Mi volto con un sorriso:
Ho quasi vent’anni, pa’.
Nel pomeriggio vado al fiume a visitare la tomba di Tegame: la rozza croce di legno non c'è più, ma riconosco subito il luogo della sepoltura. Sorvolo sull'effetto che mi fa rivedere quei luoghi. Mi dò un alibi: lo strazio è ancora recente, per forza ci sto così male. Naturalmente mi tengo alla larga dal fienile.

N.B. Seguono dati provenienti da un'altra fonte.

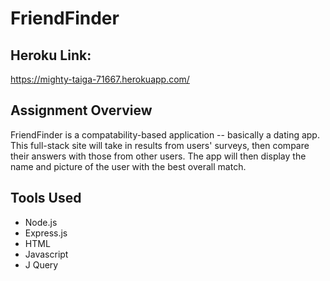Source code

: # FriendFinder

## Heroku Link:
https://mighty-taiga-71667.herokuapp.com/

## Assignment Overview
FriendFinder is a compatability-based application -- basically a dating app. This full-stack site will take in results from  users' surveys, then compare their answers with those from other users. The app will then display the name and picture of the user with the best overall match.

## Tools Used
* Node.js 
* Express.js
* HTML
* Javascript
* J Query 
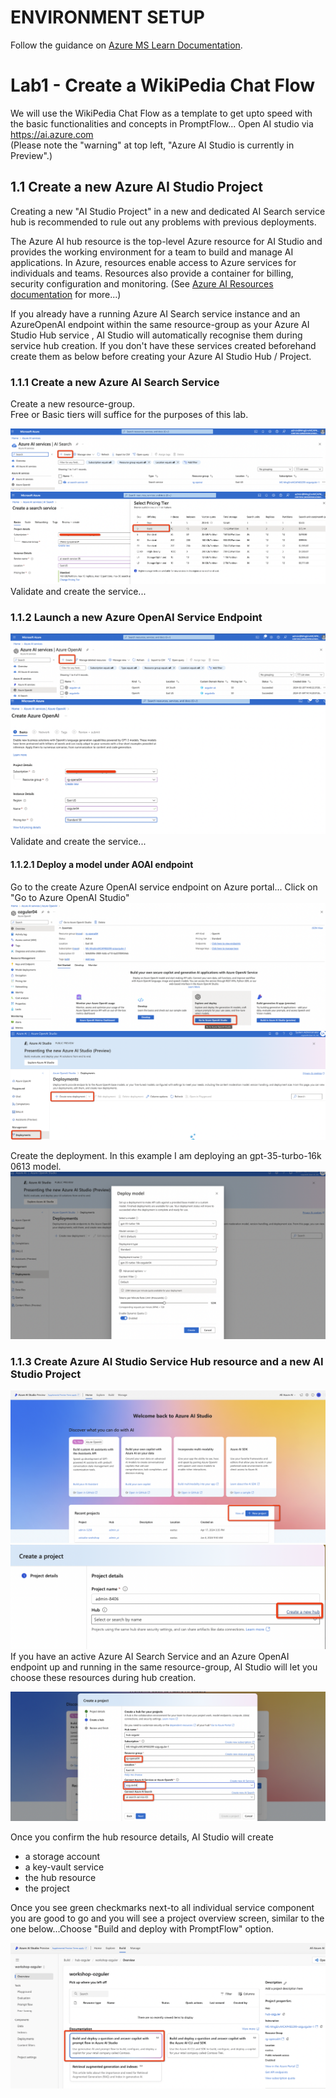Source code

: # ENVIRONMENT SETUP

Follow the guidance on [Azure MS Learn Documentation](https://learn.microsoft.com/en-us/azure/ai-studio/tutorials/deploy-copilot-ai-studio).


# Lab1 - Create a WikiPedia Chat Flow 

We will use the WikiPedia Chat Flow as a template to get upto speed with the basic functionalities and concepts in PromptFlow...
Open AI studio via https://ai.azure.com \
(Please note the "warning" at top left,  "Azure AI Studio is currently in Preview".)

## 1.1 Create a new Azure AI Studio Project 

Creating a new "AI Studio Project" in a new and dedicated AI Search service hub is recommended to rule out any problems with previous deployments.

The Azure AI hub resource is the top-level Azure resource for AI Studio and provides the working environment for a team to build and manage AI applications. In Azure, resources enable access to Azure services for individuals and teams. Resources also provide a container for billing, security configuration and monitoring. (See [Azure AI Resources documentation](https://learn.microsoft.com/en-us/azure/ai-studio/concepts/ai-resources) for more...) 

If you already have a running Azure AI Search service instance and an AzureOpenAI endpoint within the same resource-group as your Azure AI Studio Hub service , AI Studio will automatically recognise them during service hub creation. If you don't have these services created beforehand create them as below before creating your Azure AI Studio Hub / Project.

### 1.1.1 Create a new Azure AI Search Service 
Create a new resource-group. \
Free or Basic tiers will suffice for the purposes of this lab.

![Alt text](../../media/lab111-1.png)
![Alt text](../../media/lab111-2.png)
Validate and create the service...



### 1.1.2 Launch a new Azure OpenAI Service Endpoint 

![Alt text](../../media/lab112-1.png)
![Alt text](../../media/lab112-2.png)
Validate and create the service...

#### 1.1.2.1 Deploy a model under AOAI endpoint 
Go to the create Azure OpenAI service endpoint on Azure portal...
Click on "Go to Azure OpenAI Studio"
![Alt text](../../media/lab1121.png)
![Alt text](../../media/lab1121-2.png)

Create the deployment. In this example I am deploying an gpt-35-turbo-16k 0613 model.
![Alt text](../../media/lab1121-3.png)




### 1.1.3 Create Azure AI Studio Service Hub resource and a new AI Studio Project

![Alt text](../../media/lab11.png)
![Alt text](../../media/lab12.png)
If you have an active Azure AI Search Service and an Azure OpenAI endpoint up and running in the same resource-group, AI Studio will let you choose these resources during hub creation.

![Alt text](../../media/lab13-1.png)

Once you confirm the hub resource details, AI Studio will create 
- a storage account 
- a key-vault service 
- the hub resource 
- the project 

Once you see green checkmarks next-to all individual service component you are good to go and you will see a project overview screen, similar to the one below...Choose "Build and deploy with PromptFlow" option.

![Alt text](../../media/lab13-2.png)
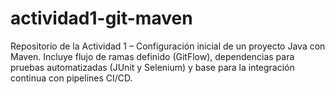 # actividad1-git-maven
Repositorio de la Actividad 1 – Configuración inicial de un proyecto Java con Maven.  Incluye flujo de ramas definido (GitFlow), dependencias para pruebas automatizadas (JUnit y Selenium)  y base para la integración continua con pipelines CI/CD.

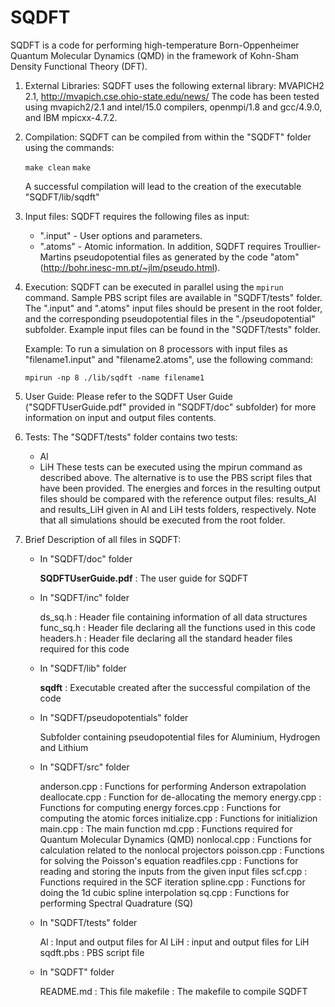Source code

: # SQDFT
  SQDFT is a code for performing high-temperature Born-Oppenheimer Quantum Molecular Dynamics 
  (QMD) in the framework of Kohn-Sham Density Functional Theory (DFT).

1. External Libraries:
    SQDFT uses the following external library:
    MVAPICH2 2.1, <http://mvapich.cse.ohio-state.edu/news/>
    The code has been tested using mvapich2/2.1 and intel/15.0 compilers, openmpi/1.8 and 
	gcc/4.9.0, and IBM mpicxx-4.7.2. 

2. Compilation:
    SQDFT can be compiled from within the "SQDFT" folder using the commands: 

     `make clean`
     `make`

    A successful compilation will lead to the creation of the executable "SQDFT/lib/sqdft"

3. Input files:
    SQDFT requires the following files as input:

    - ".input"  - User options and parameters.
    - ".atoms"  - Atomic information.
      In addition, SQDFT requires Troullier-Martins pseudopotential files as generated by the 
      code "atom" (http://bohr.inesc-mn.pt/~jlm/pseudo.html). 

4. Execution:
    SQDFT can be executed in parallel using the `mpirun` command. Sample PBS script files are
    available in "SQDFT/tests" folder. The ".input" and ".atoms" input files should be present 
	in the root folder, and the corresponding pseudopotential files in the "./pseudopotential" 
	subfolder. Example input files can be found in the "SQDFT/tests" folder.
        
    Example: To run a simulation on 8 processors with input files as "filename1.input" and 
	"filename2.atoms", use the following command:
  
    `mpirun -np 8 ./lib/sqdft -name filename1`

5. User Guide:
    Please refer to the SQDFT User Guide ("SQDFTUserGuide.pdf" provided in "SQDFT/doc" subfolder) for
    more information on input and output files contents.
    
6. Tests: 
    The "SQDFT/tests" folder contains two tests:
    
    - Al
    - LiH
      These tests can be executed using the mpirun command as described above. The alternative is to
      use the PBS script files that have been provided. The energies and forces in the resulting 
	  output files should be compared with the reference output files: results_Al and results_LiH 
	  given in Al and LiH tests folders, respectively. Note that all simulations should be executed
  from the root folder. 
    
7. Brief Description of all files in SQDFT:
   
   - In "SQDFT/doc" folder
   
     **SQDFTUserGuide.pdf**      : The user guide for SQDFT
   
   - In "SQDFT/inc" folder
   
     ds_sq.h                   : Header file containing information of all data structures
     func_sq.h                : Header file declaring all the functions used in this code
     headers.h               : Header file declaring all the standard header files required for this code

   - In "SQDFT/lib" folder

     **sqdft**                   : Executable created after the successful compilation of the code

   - In "SQDFT/pseudopotentials" folder

     Subfolder containing pseudopotential files for Aluminium, Hydrogen and Lithium
   
   - In "SQDFT/src" folder

     anderson.cpp            : Functions for performing Anderson extrapolation 
     deallocate.cpp           : Function for de-allocating the memory
     energy.cpp                 : Functions for computing energy
     forces.cpp                  : Functions for computing the atomic forces
     initialize.cpp              : Functions for initializion 
     main.cpp                    : The main function
     md.cpp                       : Functions required for Quantum Molecular Dynamics (QMD)
     nonlocal.cpp              : Functions for calculation related to the nonlocal projectors
     poisson.cpp               : Functions for solving the Poisson's equation 
     readfiles.cpp             : Functions for reading and storing the inputs from the given input files
     scf.cpp                        : Functions required in the SCF iteration
     spline.cpp                  : Functions for doing the 1d cubic spline interpolation
     sq.cpp                        : Functions for performing Spectral Quadrature (SQ)
   
   - In "SQDFT/tests" folder

     Al                                 : Input and output files for Al
     LiH                              : input and output files for LiH
     sqdft.pbs                   : PBS script file   
   
   - In "SQDFT" folder

     README.md              : This file
     makefile                     : The makefile to compile SQDFT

Mi concentro con tutte le mie forze sul pensiero di Arianna, una boccata d'ossigeno in quella caligine soffocante; la chiamo al telefono, le parlo per una decina di minuti e mi sento subito meglio.
Lo ammetto, la mia città mi è mancata: ho voglia di rivedere Torino dalla collina. Salgo in macchina e faccio un giro dalle parti dell'Eremo; sarebbe stato meglio evitare quella zona, ma si sa, certi automatismi sono duri da vincere. Mi dirigo verso Villa Genero, posteggio davanti al cancello d'ingresso e scendo dall'auto. Sto passeggiando lungo il viale, quando sento una mano pesante posarsi sulla mia spalla. Mi volto incazzato pensando ad un tossico: invece è Carlos.